3年後に出来上がった本はじつに盛り沢山な内容で、「美術」の通念にはおさまらない伝来の表現形式やイメージ・造形が溢れるように幕末明治の日本にあって、それらが西洋と葛藤し、また混淆融合し、ときにはわが見世物の形式が新来の「美術」を従えて、時代を表現していたことを解き明かしてくれた。それは「美術」の枠組を根底から問い直し、西洋的近代化の内実を問うものであった。

木下さんはしばしば、見事なくらいあっけらかんと、かつ戯れ言をはさみながら、興味本位に対象を語る。このいい意味での興味本位こそが、彼ならではの研究の原動力なのだと私は思っている。

嚆矢濫觴(こうしらんしょう) 学は以て已むべからず

志田 康宏

栃木県立美術館学芸員、文化資源学研究室修了

美術作品の価値体系のあり方に疑問を持ち、美術館や博物館の制度や歴史に関心を持ち、近代日本美術史の重要性に気付き始めた頃に出会った一冊が『美術という見世物』でした。この本の著者の先生に会いに行きたいと思い、府中から本郷へと赴き、文字通り文化資源学研究室のドアを叩きました。

初めて木下先生と対面したのは修士課程の面接入試会場でした。僕の提出した論文を手に、「私はこれは修士論文だとは思わなかったんだけど」と、開口一番に僕のそれまでの2年間を一蹴された先生の姿を今でもはっきりと覚えています。

木下先生のご指導の下で修士論文のテーマに高橋由一を選ぶには、その覚悟を決めるまでに数週間を要しました。その選択が、木下先生をはじめとした偉大なる先達の先生方に対する戦いのはじまりだということが重々わかっていたからです。

1980年代に急加速した近代日本美術史研究は、30年の時を超え、転換期を迎えているように感じています。先生方が積み上げてきた膨大な研究の数々は当然敬されてしかるべきものですが、30年に亘り蓄積されてきたその成果は、果たして第三者の目から適切に検証されてきたでしょうか。華やかで魅力的な成果がセンセーショナルに紹介されるその一方で、無批判なフォロワー向けのエンターテインメント性でコーティングされ見えにくくなった厳密な歴史研究の成果は、その妥当性を適切に疑問視されてきたでしょうか。

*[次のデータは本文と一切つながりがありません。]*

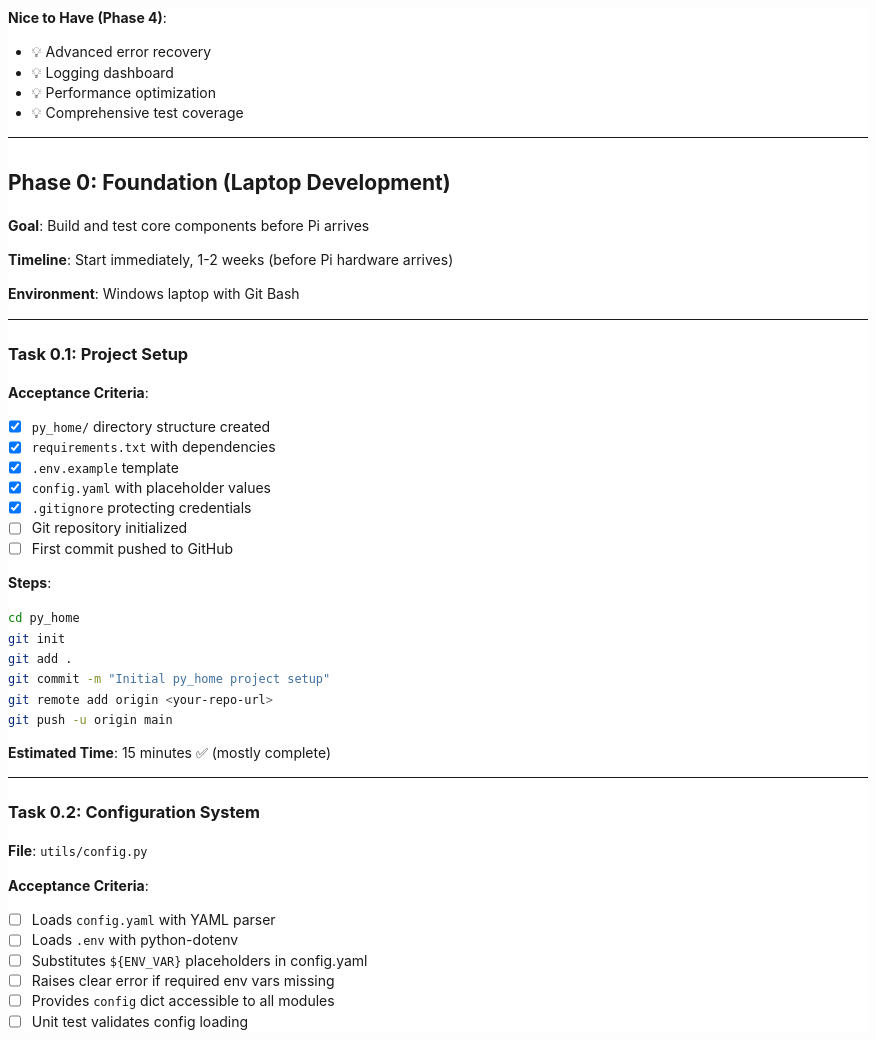 **Nice to Have (Phase 4)**:
- 💡 Advanced error recovery
- 💡 Logging dashboard
- 💡 Performance optimization
- 💡 Comprehensive test coverage

---

## Phase 0: Foundation (Laptop Development)

**Goal**: Build and test core components before Pi arrives

**Timeline**: Start immediately, 1-2 weeks (before Pi hardware arrives)

**Environment**: Windows laptop with Git Bash

---

### Task 0.1: Project Setup

**Acceptance Criteria**:
- [x] `py_home/` directory structure created
- [x] `requirements.txt` with dependencies
- [x] `.env.example` template
- [x] `config.yaml` with placeholder values
- [x] `.gitignore` protecting credentials
- [ ] Git repository initialized
- [ ] First commit pushed to GitHub

**Steps**:
```bash
cd py_home
git init
git add .
git commit -m "Initial py_home project setup"
git remote add origin <your-repo-url>
git push -u origin main
```

**Estimated Time**: 15 minutes ✅ (mostly complete)

---

### Task 0.2: Configuration System

**File**: `utils/config.py`

**Acceptance Criteria**:
- [ ] Loads `config.yaml` with YAML parser
- [ ] Loads `.env` with python-dotenv
- [ ] Substitutes `${ENV_VAR}` placeholders in config.yaml
- [ ] Raises clear error if required env vars missing
- [ ] Provides `config` dict accessible to all modules
- [ ] Unit test validates config loading
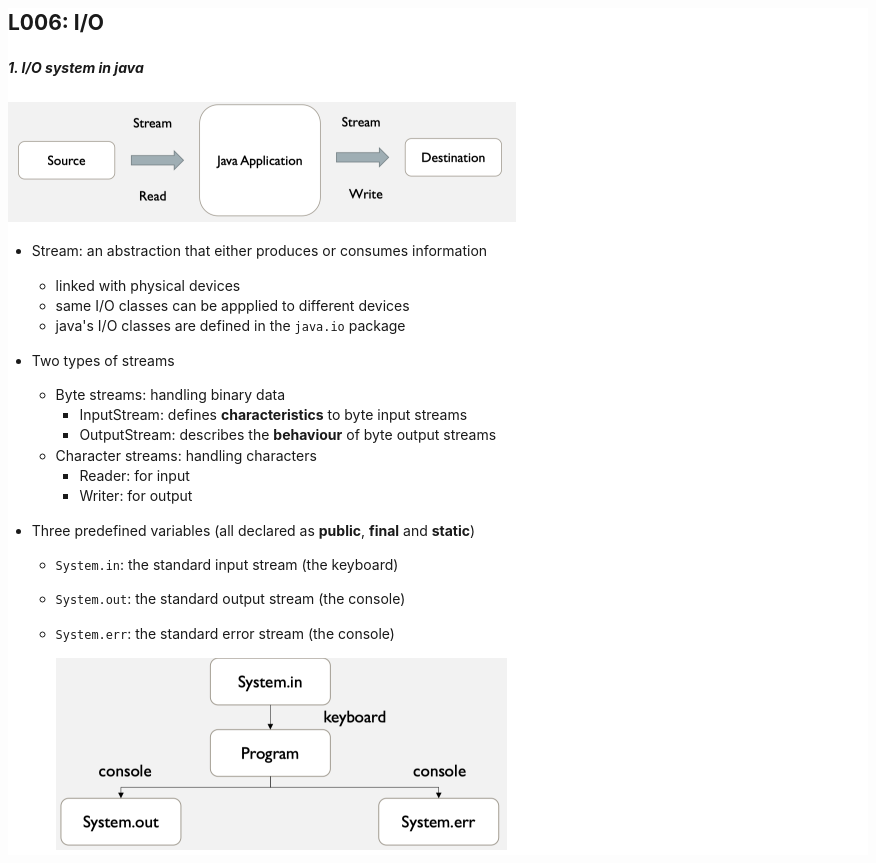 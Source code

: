 ## L006: I/O

##### 1. I/O system in java

<img src="assets/Screenshot 2023-03-31 at 09.24.54.png" alt="Screenshot 2023-03-31 at 09.24.54" style="zoom:50%;" />

-   Stream: an abstraction that either produces or consumes information
    -   linked with physical devices
    -   same I/O classes can be appplied to different devices
    -   java's I/O classes are defined in the `java.io` package

-   Two types of streams
    -   Byte streams: handling binary data
        -   InputStream: defines **characteristics** to byte input streams
        -   OutputStream: describes the **behaviour** of byte output streams
    -   Character streams: handling characters
        -   Reader: for input
        -   Writer: for output

-   Three predefined variables (all declared as **public**, **final** and **static**)

    -   `System.in`: the standard input stream (the keyboard)

    -   `System.out`: the standard output stream (the console)

    -   `System.err`: the standard error stream (the console)

        <img src="assets/Screenshot 2023-03-31 at 12.07.11.png" alt="Screenshot 2023-03-31 at 12.07.11" style="zoom:50%;" />
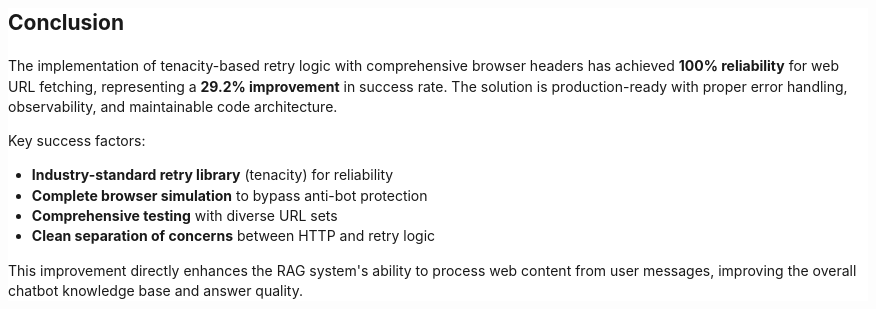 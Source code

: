 ## Conclusion

The implementation of tenacity-based retry logic with comprehensive browser headers has achieved **100% reliability** for web URL fetching, representing a **29.2% improvement** in success rate. The solution is production-ready with proper error handling, observability, and maintainable code architecture.

Key success factors:
- **Industry-standard retry library** (tenacity) for reliability
- **Complete browser simulation** to bypass anti-bot protection  
- **Comprehensive testing** with diverse URL sets
- **Clean separation of concerns** between HTTP and retry logic

This improvement directly enhances the RAG system's ability to process web content from user messages, improving the overall chatbot knowledge base and answer quality.
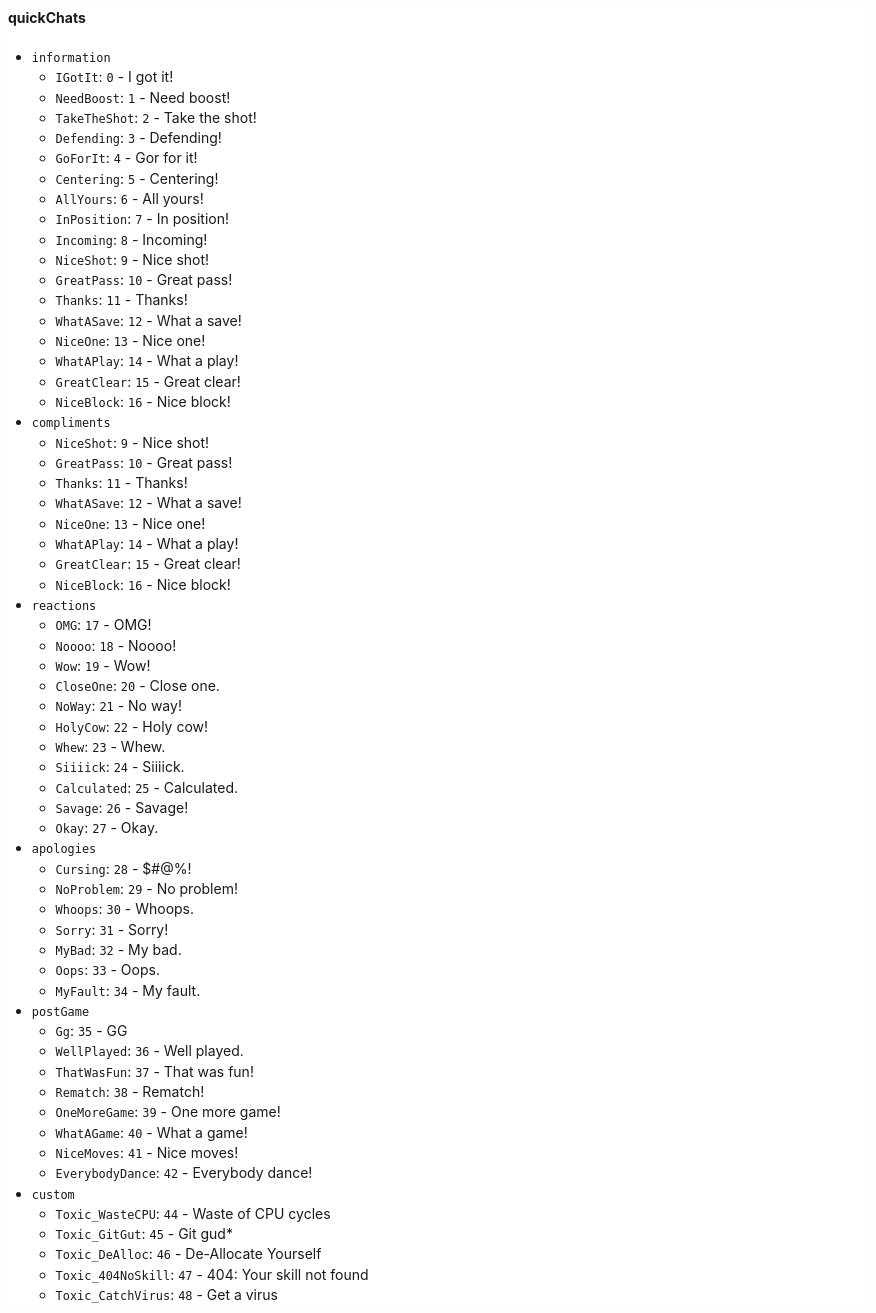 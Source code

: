 #### quickChats

-   `information`
    -   `IGotIt`: `0` - I got it!
    -   `NeedBoost`: `1` - Need boost!
    -   `TakeTheShot`: `2` - Take the shot!
    -   `Defending`: `3` - Defending!
    -   `GoForIt`: `4` - Gor for it!
    -   `Centering`: `5` - Centering!
    -   `AllYours`: `6` - All yours!
    -   `InPosition`: `7` - In position!
    -   `Incoming`: `8` - Incoming!
    -   `NiceShot`: `9` - Nice shot!
    -   `GreatPass`: `10` - Great pass!
    -   `Thanks`: `11` - Thanks!
    -   `WhatASave`: `12` - What a save!
    -   `NiceOne`: `13` - Nice one!
    -   `WhatAPlay`: `14` - What a play!
    -   `GreatClear`: `15` - Great clear!
    -   `NiceBlock`: `16` - Nice block!
-   `compliments`
    -   `NiceShot`: `9` - Nice shot!
    -   `GreatPass`: `10` - Great pass!
    -   `Thanks`: `11` - Thanks!
    -   `WhatASave`: `12` - What a save!
    -   `NiceOne`: `13` - Nice one!
    -   `WhatAPlay`: `14` - What a play!
    -   `GreatClear`: `15` - Great clear!
    -   `NiceBlock`: `16` - Nice block!
-   `reactions`
    -   `OMG`: `17` - OMG!
    -   `Noooo`: `18` - Noooo!
    -   `Wow`: `19` - Wow!
    -   `CloseOne`: `20` - Close one.
    -   `NoWay`: `21` - No way!
    -   `HolyCow`: `22` - Holy cow!
    -   `Whew`: `23` - Whew.
    -   `Siiiick`: `24` - Siiiick.
    -   `Calculated`: `25` - Calculated.
    -   `Savage`: `26` - Savage!
    -   `Okay`: `27` - Okay.
-   `apologies`
    -   `Cursing`: `28` - $#@%!
    -   `NoProblem`: `29` - No problem!
    -   `Whoops`: `30` - Whoops.
    -   `Sorry`: `31` - Sorry!
    -   `MyBad`: `32` - My bad.
    -   `Oops`: `33` - Oops.
    -   `MyFault`: `34` - My fault.
-   `postGame`
    -   `Gg`: `35` - GG
    -   `WellPlayed`: `36` - Well played.
    -   `ThatWasFun`: `37` - That was fun!
    -   `Rematch`: `38` - Rematch!
    -   `OneMoreGame`: `39` - One more game!
    -   `WhatAGame`: `40` - What a game!
    -   `NiceMoves`: `41` - Nice moves!
    -   `EverybodyDance`: `42` - Everybody dance!
-   `custom`
    -   `Toxic_WasteCPU`: `44` - Waste of CPU cycles
    -   `Toxic_GitGut`: `45` - Git gud\*
    -   `Toxic_DeAlloc`: `46` - De-Allocate Yourself
    -   `Toxic_404NoSkill`: `47` - 404: Your skill not found
    -   `Toxic_CatchVirus`: `48` - Get a virus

僕が文化資源学研究室に提出した修士論文は、『美術という見世物』も含めた近代日本美術史研究の蓄積を洗い直す中で見えてきた数多くの誤読や空白部分を読み直し紡ぎあげたものですが、一次史料も二次史料も徹底的に読み込み厳密な史料批判を積み重ねる歴史研究におけるこの基本的な手法は、木下先生に研究室でみっちりと叩き込まれた研究姿勢です。

100年後、200年後の研究者のためにも、僕はもうしばらくはこの30年積み上げられてきた近代日本美術史研究そのものを問い直す仕事を続けることになりそうです。僕の故郷と現在の職場どちらにもゆかりの深い高橋由一の研究も、もう少し続けるつもりです。

木下先生、もうしばらくお世話になります。